L’Iran, un pays craint et respecté

**Hassan Rohani, le cheikh modéré, est élu président de la République iranienne au 1er tour

Il affirme vouloir restaurer « des relations constructives avec le monde »

L'Iran, un pays craint et respecté hassan-rohani-iran_0

Surprise au premier tour de l’élection présidentielle iranienne qui s’est tenue vendredi 14 juin 2013… C’est le candidat unique des réformateurs et des modérés qui a fait la course en tête. Avec environ 51% des voix, il est élu au 1er tour et succède à l’iconoclaste Mahmoud Ahmadinejad.

Depuis le retrait de Mohammad Reza Aref, il était le candidat unique des réformateurs et des modérés face à trois candidats réputés proches du Guide suprême Ali Khamenei. Deux anciens présidents – Mohammad Khatami et Ali Akbar Achemi Rafsandjani – avaient même appelé à voter pour lui.

Vote utile ?

Malgré les appels au boycott de l’élection, sa candidature aurait manifestement incité les Iraniens modérés à participer au scrutin. Son élection au premier tour constitue une surprise et un camouflet – relatif – envers le Guide suprême Ali Khamenei. La preuve que même en Iran le pire n’est pas toujours le plus probable…

Qui est Hassan Rohani ?

Le 11 avril dernier, Hassan Rohani, religieux modéré et ancien chef des négociateurs iraniens pour le nucléaire au début des années 2000, annonçait sa candidature pour l’élection présidentielle iranienne du 14 juin. Âgé de 64 ans, celui qui affirme vouloir restaurer « des relations constructives avec le monde », a obtenu tous les soutiens de son camp.*JolPress-15.06.2013.

**Cet ex-négociateur pour le nucléaire est soutenu par les anciens chefs d’État modérés Mohammad Khatami et Akbar Hachemi Rafsandjani.

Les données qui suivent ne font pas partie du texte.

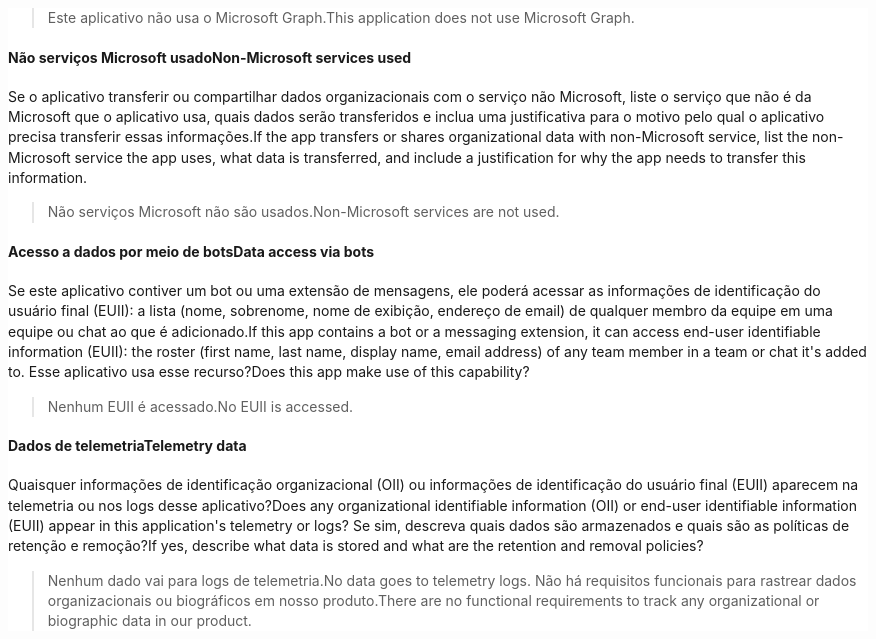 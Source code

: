 ><span data-ttu-id="cd2d5-128">Este aplicativo não usa o Microsoft Graph.</span><span class="sxs-lookup"><span data-stu-id="cd2d5-128">This application does not use Microsoft Graph.</span></span>


#### <a name="non-microsoft-services-used"></a><span data-ttu-id="cd2d5-129">Não serviços Microsoft usado</span><span class="sxs-lookup"><span data-stu-id="cd2d5-129">Non-Microsoft services used</span></span>

<span data-ttu-id="cd2d5-130">Se o aplicativo transferir ou compartilhar dados organizacionais com o serviço não Microsoft, liste o serviço que não é da Microsoft que o aplicativo usa, quais dados serão transferidos e inclua uma justificativa para o motivo pelo qual o aplicativo precisa transferir essas informações.</span><span class="sxs-lookup"><span data-stu-id="cd2d5-130">If the app transfers or shares organizational data with non-Microsoft service, list the non-Microsoft service the app uses, what data is transferred, and include a justification for why the app needs to transfer this information.</span></span>

><span data-ttu-id="cd2d5-131">Não serviços Microsoft não são usados.</span><span class="sxs-lookup"><span data-stu-id="cd2d5-131">Non-Microsoft services are not used.</span></span>

#### <a name="data-access-via-bots"></a><span data-ttu-id="cd2d5-132">Acesso a dados por meio de bots</span><span class="sxs-lookup"><span data-stu-id="cd2d5-132">Data access via bots</span></span>

<span data-ttu-id="cd2d5-133">Se este aplicativo contiver um bot ou uma extensão de mensagens, ele poderá acessar as informações de identificação do usuário final (EUII): a lista (nome, sobrenome, nome de exibição, endereço de email) de qualquer membro da equipe em uma equipe ou chat ao que é adicionado.</span><span class="sxs-lookup"><span data-stu-id="cd2d5-133">If this app contains a bot or a messaging extension, it can access end-user identifiable information (EUII): the roster (first name, last name, display name, email address) of any team member in a team or chat it's added to.</span></span> <span data-ttu-id="cd2d5-134">Esse aplicativo usa esse recurso?</span><span class="sxs-lookup"><span data-stu-id="cd2d5-134">Does this app make use of this capability?</span></span>

><span data-ttu-id="cd2d5-135">Nenhum EUII é acessado.</span><span class="sxs-lookup"><span data-stu-id="cd2d5-135">No EUII is accessed.</span></span>



#### <a name="telemetry-data"></a><span data-ttu-id="cd2d5-136">Dados de telemetria</span><span class="sxs-lookup"><span data-stu-id="cd2d5-136">Telemetry data</span></span>

<span data-ttu-id="cd2d5-137">Quaisquer informações de identificação organizacional (OII) ou informações de identificação do usuário final (EUII) aparecem na telemetria ou nos logs desse aplicativo?</span><span class="sxs-lookup"><span data-stu-id="cd2d5-137">Does any organizational identifiable information (OII) or end-user identifiable information (EUII) appear in this application's telemetry or logs?</span></span> <span data-ttu-id="cd2d5-138">Se sim, descreva quais dados são armazenados e quais são as políticas de retenção e remoção?</span><span class="sxs-lookup"><span data-stu-id="cd2d5-138">If yes, describe what data is stored and what are the retention and removal policies?</span></span>

><span data-ttu-id="cd2d5-139">Nenhum dado vai para logs de telemetria.</span><span class="sxs-lookup"><span data-stu-id="cd2d5-139">No data goes to telemetry logs.</span></span> <span data-ttu-id="cd2d5-140">Não há requisitos funcionais para rastrear dados organizacionais ou biográficos em nosso produto.</span><span class="sxs-lookup"><span data-stu-id="cd2d5-140">There are no functional requirements to track any organizational or biographic data in our product.</span></span>
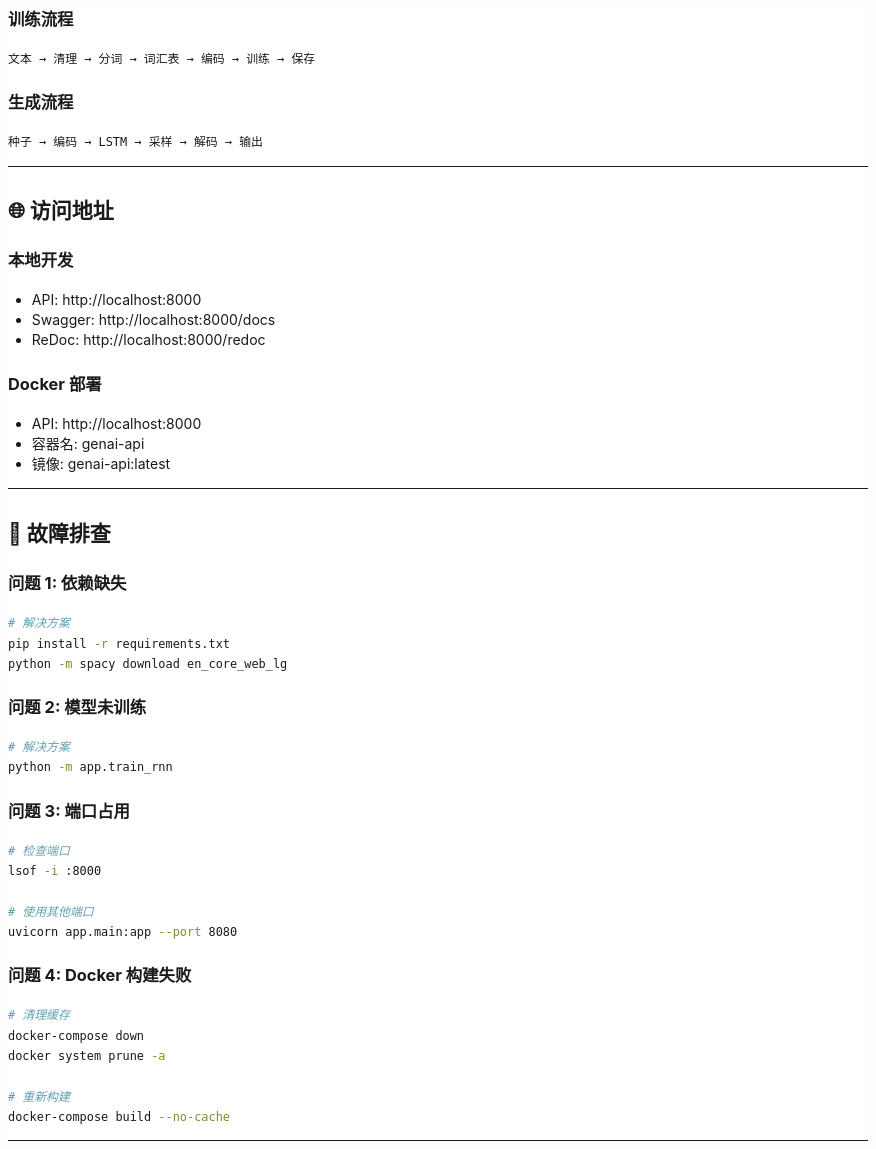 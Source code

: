 ### 训练流程
```
文本 → 清理 → 分词 → 词汇表 → 编码 → 训练 → 保存
```

### 生成流程
```
种子 → 编码 → LSTM → 采样 → 解码 → 输出
```

---

## 🌐 访问地址

### 本地开发
- API: http://localhost:8000
- Swagger: http://localhost:8000/docs
- ReDoc: http://localhost:8000/redoc

### Docker 部署
- API: http://localhost:8000
- 容器名: genai-api
- 镜像: genai-api:latest

---

## 🐛 故障排查

### 问题 1: 依赖缺失
```bash
# 解决方案
pip install -r requirements.txt
python -m spacy download en_core_web_lg
```

### 问题 2: 模型未训练
```bash
# 解决方案
python -m app.train_rnn
```

### 问题 3: 端口占用
```bash
# 检查端口
lsof -i :8000

# 使用其他端口
uvicorn app.main:app --port 8080
```

### 问题 4: Docker 构建失败
```bash
# 清理缓存
docker-compose down
docker system prune -a

# 重新构建
docker-compose build --no-cache
```

--- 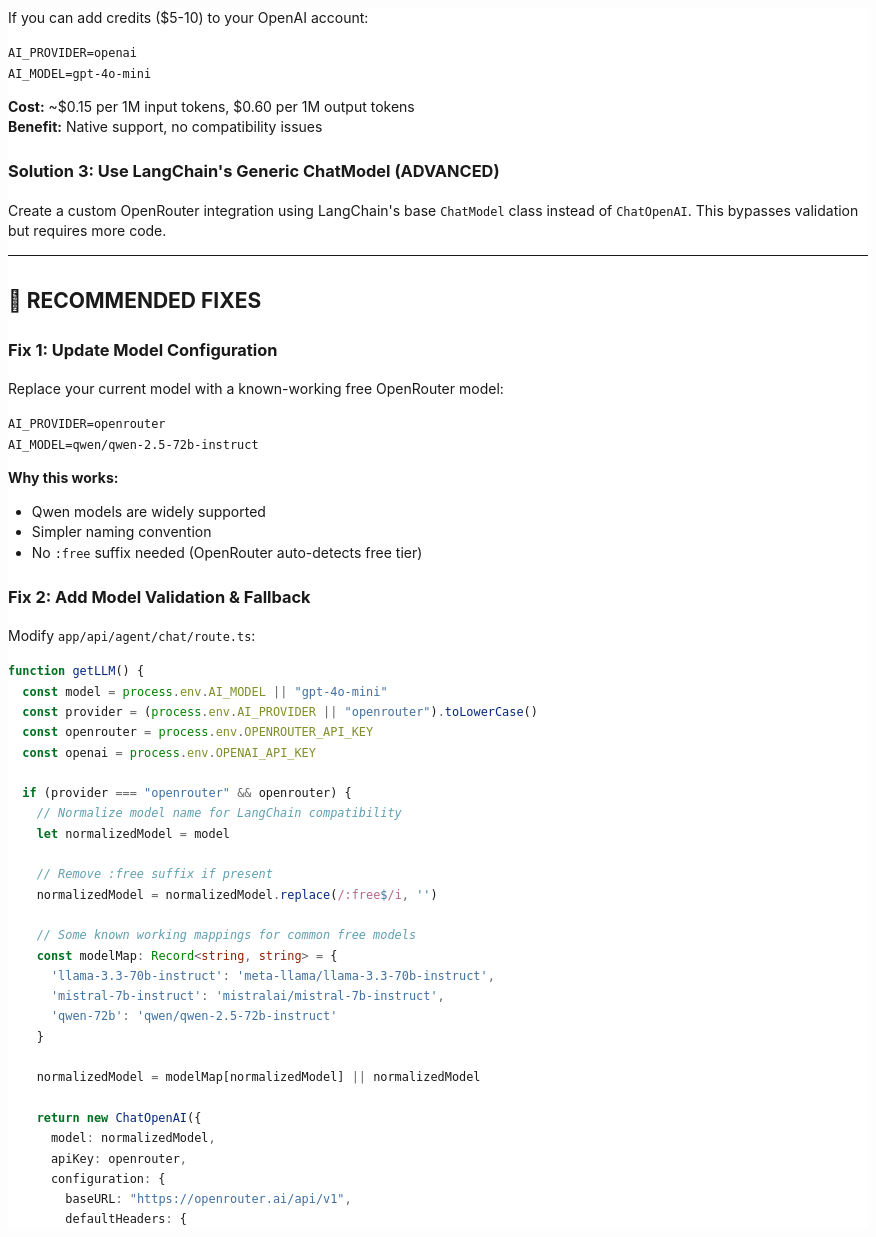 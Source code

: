 If you can add credits ($5-10) to your OpenAI account:

```env
AI_PROVIDER=openai
AI_MODEL=gpt-4o-mini
```

**Cost:** ~$0.15 per 1M input tokens, $0.60 per 1M output tokens  
**Benefit:** Native support, no compatibility issues

### **Solution 3: Use LangChain's Generic ChatModel (ADVANCED)**

Create a custom OpenRouter integration using LangChain's base `ChatModel` class instead of `ChatOpenAI`. This bypasses validation but requires more code.

---

## 🔧 RECOMMENDED FIXES

### **Fix 1: Update Model Configuration**

Replace your current model with a known-working free OpenRouter model:

```env
AI_PROVIDER=openrouter
AI_MODEL=qwen/qwen-2.5-72b-instruct
```

**Why this works:**
- Qwen models are widely supported
- Simpler naming convention
- No `:free` suffix needed (OpenRouter auto-detects free tier)

### **Fix 2: Add Model Validation & Fallback**

Modify `app/api/agent/chat/route.ts`:

```typescript
function getLLM() {
  const model = process.env.AI_MODEL || "gpt-4o-mini"
  const provider = (process.env.AI_PROVIDER || "openrouter").toLowerCase()
  const openrouter = process.env.OPENROUTER_API_KEY
  const openai = process.env.OPENAI_API_KEY
  
  if (provider === "openrouter" && openrouter) {
    // Normalize model name for LangChain compatibility
    let normalizedModel = model
    
    // Remove :free suffix if present
    normalizedModel = normalizedModel.replace(/:free$/i, '')
    
    // Some known working mappings for common free models
    const modelMap: Record<string, string> = {
      'llama-3.3-70b-instruct': 'meta-llama/llama-3.3-70b-instruct',
      'mistral-7b-instruct': 'mistralai/mistral-7b-instruct',
      'qwen-72b': 'qwen/qwen-2.5-72b-instruct'
    }
    
    normalizedModel = modelMap[normalizedModel] || normalizedModel
    
    return new ChatOpenAI({ 
      model: normalizedModel, 
      apiKey: openrouter, 
      configuration: { 
        baseURL: "https://openrouter.ai/api/v1",
        defaultHeaders: {
``` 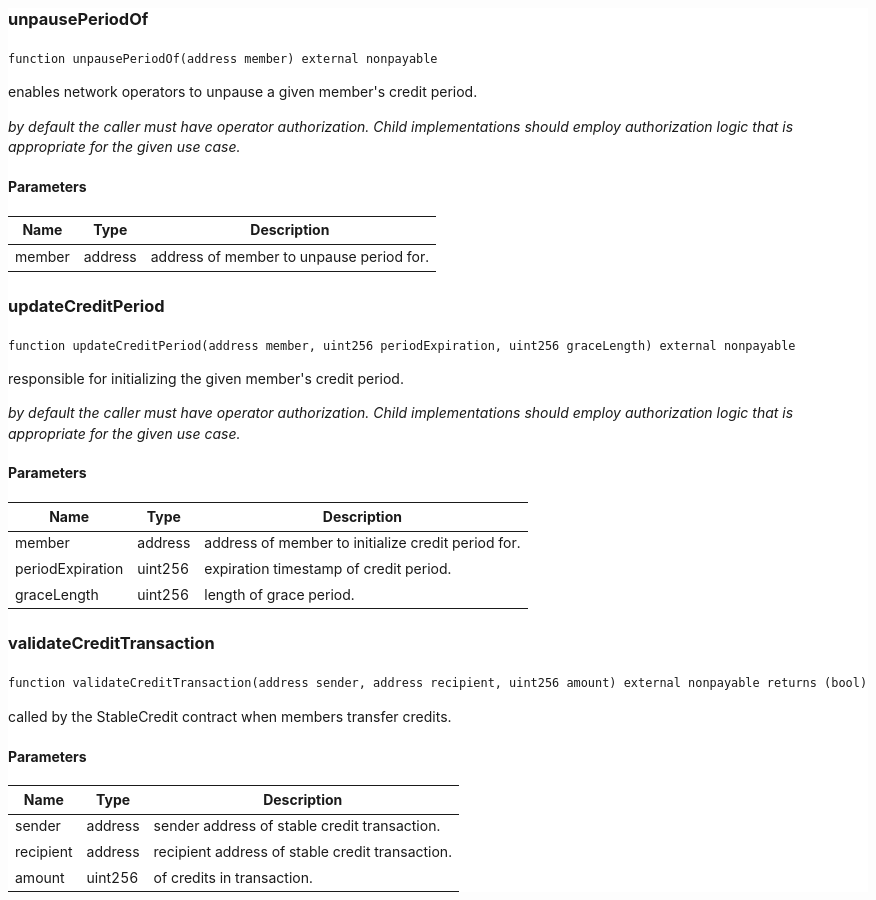 ### unpausePeriodOf

```solidity
function unpausePeriodOf(address member) external nonpayable
```

enables network operators to unpause a given member&#39;s credit period.

*by default the caller must have operator authorization. Child implementations should employ authorization logic that is appropriate for the given use case.*

#### Parameters

| Name | Type | Description |
|---|---|---|
| member | address | address of member to unpause period for. |

### updateCreditPeriod

```solidity
function updateCreditPeriod(address member, uint256 periodExpiration, uint256 graceLength) external nonpayable
```

responsible for initializing the given member&#39;s credit period.

*by default the caller must have operator authorization. Child implementations should employ authorization logic that is appropriate for the given use case.*

#### Parameters

| Name | Type | Description |
|---|---|---|
| member | address | address of member to initialize credit period for. |
| periodExpiration | uint256 | expiration timestamp of credit period. |
| graceLength | uint256 | length of grace period. |

### validateCreditTransaction

```solidity
function validateCreditTransaction(address sender, address recipient, uint256 amount) external nonpayable returns (bool)
```

called by the StableCredit contract when members transfer credits.



#### Parameters

| Name | Type | Description |
|---|---|---|
| sender | address | sender address of stable credit transaction. |
| recipient | address | recipient address of stable credit transaction. |
| amount | uint256 | of credits in transaction. |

Sur les six candidats encore en lice pour l’élection présidentielle de vendredi, Hassan Rohani est le seul modéré face aux cinq autres candidats conservateurs. Après le désistement de Mohammad Reza Aref, Hassan Rohani a obtenu mardi deux soutiens de taille : celui de l’ancien président réformateur Mohammad Khatami et de l’ex-président modéré Akbar Hachemi Rafsandjani.

« Je demande à tout le monde, en particulier les réformateurs […] et à tous ceux qui veulent la grandeur de notre nation, de participer à l’élection […] et de voter pour M. Rohani », a déclaré M. Khatami sur son site internet, ajoutant : « En raison de la lourde responsabilité que j’ai vis-à-vis de mon pays et de l’avenir du peuple, je donnerai ma voix à mon cher frère, le docteur Rohani. »

M. Rafsandjani a de son côté indiqué que Rohani s’était porté candidat après l’avoir consulté. « Avec tout le respect que je dois aux autres candidats, je voterai Rohani et je le considère comme mieux à même de diriger la branche exécutive », a souligné l’ancien président.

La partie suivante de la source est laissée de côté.